Windows XP and Taylor Bank Online Banking
Windows XP and Taylor Bank Online Banking
May 30, 2014
As a result of Microsoft's discontinuation of support for Windows XP on April 8th, 2014, Online Banking support for Internet Explorer 8 (IE8) will also cease June 26, 2014. It will still be possible to log into Online Banking, but you may experience limited functionality, or an altered site appearance. Since Windows XP computers cannot upgrade past IE8, it is recommended that XP users upgrade to a new operating system as soon as possible. Other users can check their browser version by going to the Help menu in the browser tool bar and clicking on About Internet Explorer. If your Operating system supports it, you can upgrade your IE browser, or switch to another supported browser such as Firefox, Safari, or Google Chrome.

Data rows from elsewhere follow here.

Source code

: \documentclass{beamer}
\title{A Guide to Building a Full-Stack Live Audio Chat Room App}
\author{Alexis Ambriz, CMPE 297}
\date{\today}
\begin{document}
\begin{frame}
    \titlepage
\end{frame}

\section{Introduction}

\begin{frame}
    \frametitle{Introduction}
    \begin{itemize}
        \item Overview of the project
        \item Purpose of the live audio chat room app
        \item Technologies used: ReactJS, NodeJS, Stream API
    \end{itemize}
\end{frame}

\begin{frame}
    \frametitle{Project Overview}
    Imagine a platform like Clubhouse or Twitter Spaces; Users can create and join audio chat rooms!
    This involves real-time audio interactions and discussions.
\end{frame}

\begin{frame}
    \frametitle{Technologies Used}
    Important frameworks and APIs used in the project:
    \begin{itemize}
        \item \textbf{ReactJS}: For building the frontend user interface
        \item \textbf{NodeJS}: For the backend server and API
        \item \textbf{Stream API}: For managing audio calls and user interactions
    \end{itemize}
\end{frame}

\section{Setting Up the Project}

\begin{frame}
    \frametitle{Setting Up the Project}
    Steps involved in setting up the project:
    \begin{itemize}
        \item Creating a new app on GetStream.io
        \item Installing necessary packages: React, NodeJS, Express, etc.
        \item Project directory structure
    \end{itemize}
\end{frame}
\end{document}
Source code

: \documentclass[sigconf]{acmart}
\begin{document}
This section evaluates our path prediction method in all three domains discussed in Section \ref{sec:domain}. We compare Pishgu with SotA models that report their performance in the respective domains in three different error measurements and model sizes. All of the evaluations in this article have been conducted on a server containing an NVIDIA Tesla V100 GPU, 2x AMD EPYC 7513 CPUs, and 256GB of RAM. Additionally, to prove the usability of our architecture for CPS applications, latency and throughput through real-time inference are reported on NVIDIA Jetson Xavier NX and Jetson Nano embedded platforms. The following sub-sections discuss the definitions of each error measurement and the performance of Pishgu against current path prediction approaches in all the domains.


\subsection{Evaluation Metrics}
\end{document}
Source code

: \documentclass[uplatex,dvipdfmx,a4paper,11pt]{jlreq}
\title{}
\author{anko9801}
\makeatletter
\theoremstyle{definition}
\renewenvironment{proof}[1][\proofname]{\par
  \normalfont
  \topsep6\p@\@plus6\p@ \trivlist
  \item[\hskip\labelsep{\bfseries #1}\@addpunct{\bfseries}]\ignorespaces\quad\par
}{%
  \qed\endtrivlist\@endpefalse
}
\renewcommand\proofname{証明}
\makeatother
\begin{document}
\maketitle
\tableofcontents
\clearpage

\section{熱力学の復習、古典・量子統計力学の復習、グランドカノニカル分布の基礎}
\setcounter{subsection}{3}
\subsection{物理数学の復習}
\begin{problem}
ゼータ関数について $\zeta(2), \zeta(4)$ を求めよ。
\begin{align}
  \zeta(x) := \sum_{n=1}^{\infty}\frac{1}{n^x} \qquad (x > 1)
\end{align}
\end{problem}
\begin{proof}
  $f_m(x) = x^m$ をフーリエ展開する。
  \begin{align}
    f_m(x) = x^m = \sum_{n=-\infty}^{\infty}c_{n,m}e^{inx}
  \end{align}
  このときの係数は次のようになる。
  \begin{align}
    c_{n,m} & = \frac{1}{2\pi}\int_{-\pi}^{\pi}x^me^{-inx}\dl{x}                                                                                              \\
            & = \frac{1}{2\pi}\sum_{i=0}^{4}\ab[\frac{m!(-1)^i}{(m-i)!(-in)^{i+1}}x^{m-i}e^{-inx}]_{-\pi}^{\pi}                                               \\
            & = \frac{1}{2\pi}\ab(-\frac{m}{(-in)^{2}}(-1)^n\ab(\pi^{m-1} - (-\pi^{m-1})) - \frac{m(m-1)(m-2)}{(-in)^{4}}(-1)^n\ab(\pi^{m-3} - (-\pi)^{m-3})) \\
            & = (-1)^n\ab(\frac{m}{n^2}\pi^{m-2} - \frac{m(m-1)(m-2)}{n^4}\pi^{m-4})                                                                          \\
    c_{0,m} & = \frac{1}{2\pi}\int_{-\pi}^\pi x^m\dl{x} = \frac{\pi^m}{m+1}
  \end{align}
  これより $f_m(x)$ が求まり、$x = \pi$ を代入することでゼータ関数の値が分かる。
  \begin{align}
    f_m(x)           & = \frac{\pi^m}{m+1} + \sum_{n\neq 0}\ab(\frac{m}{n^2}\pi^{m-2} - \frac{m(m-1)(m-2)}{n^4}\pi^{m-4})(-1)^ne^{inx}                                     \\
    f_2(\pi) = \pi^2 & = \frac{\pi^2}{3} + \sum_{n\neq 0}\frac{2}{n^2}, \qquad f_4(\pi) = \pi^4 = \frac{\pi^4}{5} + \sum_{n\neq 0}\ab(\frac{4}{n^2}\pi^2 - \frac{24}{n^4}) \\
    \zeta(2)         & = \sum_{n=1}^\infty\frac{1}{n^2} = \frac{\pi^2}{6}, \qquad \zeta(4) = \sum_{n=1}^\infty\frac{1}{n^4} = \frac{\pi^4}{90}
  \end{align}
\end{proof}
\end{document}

Microsoft Internet Explorer Zero-Day Vulnerability
April 30, 2014
Microsoft has released information on a zero-day vulnerability in all versions of Internet Explorer. This vulnerability, if exploited, would allow an attacker remote control of a workstation with the same rights as the user. All Windows users running Internet Explorer are at risk when visiting compromised websites containing malicious code to exploit this vulnerability. As always, never click on links in unexpected emails and do not visit unknown, untrusted websites. Microsoft indicates that they are working on a security patch, but do not have an estimated release date. Taylor Bank's websites are not affected by this vulnerability. Microsoft has some suggestions here to help protect yourself from questionable websites until the patch becomes available. Be aware that the patch, when issued, will not include updates for Windows XP. In effect, this means Internet Explorer should no longer be used on Windows XP.

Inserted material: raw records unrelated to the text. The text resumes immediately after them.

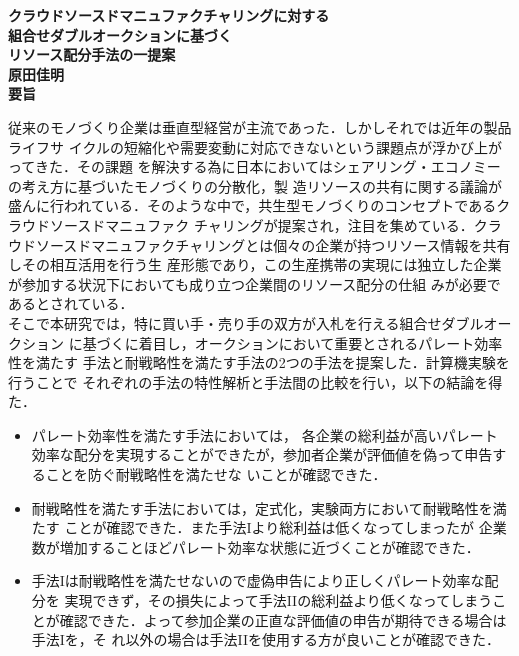 \newpage
\thispagestyle{empty}
\begin{center}
	\mbox{\LARGE{\bf{クラウドソースドマニュファクチャリングに対する}}} \\
	\mbox{\LARGE{\bf{組合せダブルオークションに基づく}}} \\
	\mbox{\LARGE{\bf{リソース配分手法の一提案}}} \\
	\vspace*{2mm}
	\mbox{\Large{\bf{原田佳明}}}\\
	\vspace*{7mm}
	{\LARGE\bf 要旨}
\end{center}\par
従来のモノづくり企業は垂直型経営が主流であった．しかしそれでは近年の製品ライフサ
イクルの短縮化や需要変動に対応できないという課題点が浮かび上がってきた．その課題
を解決する為に日本においてはシェアリング・エコノミーの考え方に基づいたモノづくりの分散化，製
造リソースの共有に関する議論が盛んに行われている．そのような中で，共生型モノづくりのコンセプトであるクラウドソースドマニュファク
チャリングが提案され，注目を集めている．クラウドソースドマニュファクチャリングとは個々の企業が持つリソース情報を共有しその相互活用を行う生
産形態であり，この生産携帯の実現には独立した企業が参加する状況下においても成り立つ企業間のリソース配分の仕組
みが必要であるとされている．\\
そこで本研究では，特に買い手・売り手の双方が入札を行える組合せダブルオークション
に基づくに着目し，オークションにおいて重要とされるパレート効率性を満たす
手法と耐戦略性を満たす手法の2つの手法を提案した．計算機実験を行うことで
それぞれの手法の特性解析と手法間の比較を行い，以下の結論を得た．
\begin{itemize}
\item パレート効率性を満たす手法においては， 各企業の総利益が高いパレート
  効率な配分を実現することができたが，参加者企業が評価値を偽って申告することを防ぐ耐戦略性を満たせな
  いことが確認できた．
\item 耐戦略性を満たす手法においては，定式化，実験両方において耐戦略性を満たす
ことが確認できた．また手法Iより総利益は低くなってしまったが
企業数が増加することほどパレート効率な状態に近づくことが確認できた．
\item 手法Iは耐戦略性を満たせないので虚偽申告により正しくパレート効率な配分を
  実現できず，その損失によって手法IIの総利益より低くなってしまうことが確認できた．よって参加企業の正直な評価値の申告が期待できる場合は手法Iを，そ
  れ以外の場合は手法IIを使用する方が良いことが確認できた．
\end{itemize}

Notice to Windows XP users
April 30, 2014
Taylor Bank would like to alert our customers to the fact that Microsoft has ended support for Windows XP on April 8, 2014. For the past 12 years Microsoft has provided support for Windows XP, but that support has ended April 8, 2014. Microsoft will no longer offer technical assistance for Windows XP. In addition, they will no longer offer automatic updates that help protect your computer. Software updates from Microsoft, including security updates that help protect your computer from harmful viruses, spyware, and malicious software will no longer be available. If you continue to use Windows XP after April 8, 2014 your computer may continue to work, but it will become more vulnerable to security risks and viruses. In order to protect yourself you should upgrade your current PC to a newer version of Windows, if your computer is compatible.
April 11, 2014
A new security bug, "Heartbleed" has been discovered in recent versions of OpenSSL, a technology that allows web sites to encrypt communications with its visitors. You can be assured that TaylorBank.com has not been affected by this vulnerability, and it is safe to use all of our electronic banking services. Though our sites are not affected by this vulnerability, we encourage you to protect your personal information by making sure other sites you frequent, by logging in, have patched the problem. Once you've received confirmation of a security patch, change the passwords for your sensitive accounts and monitor your bank statements.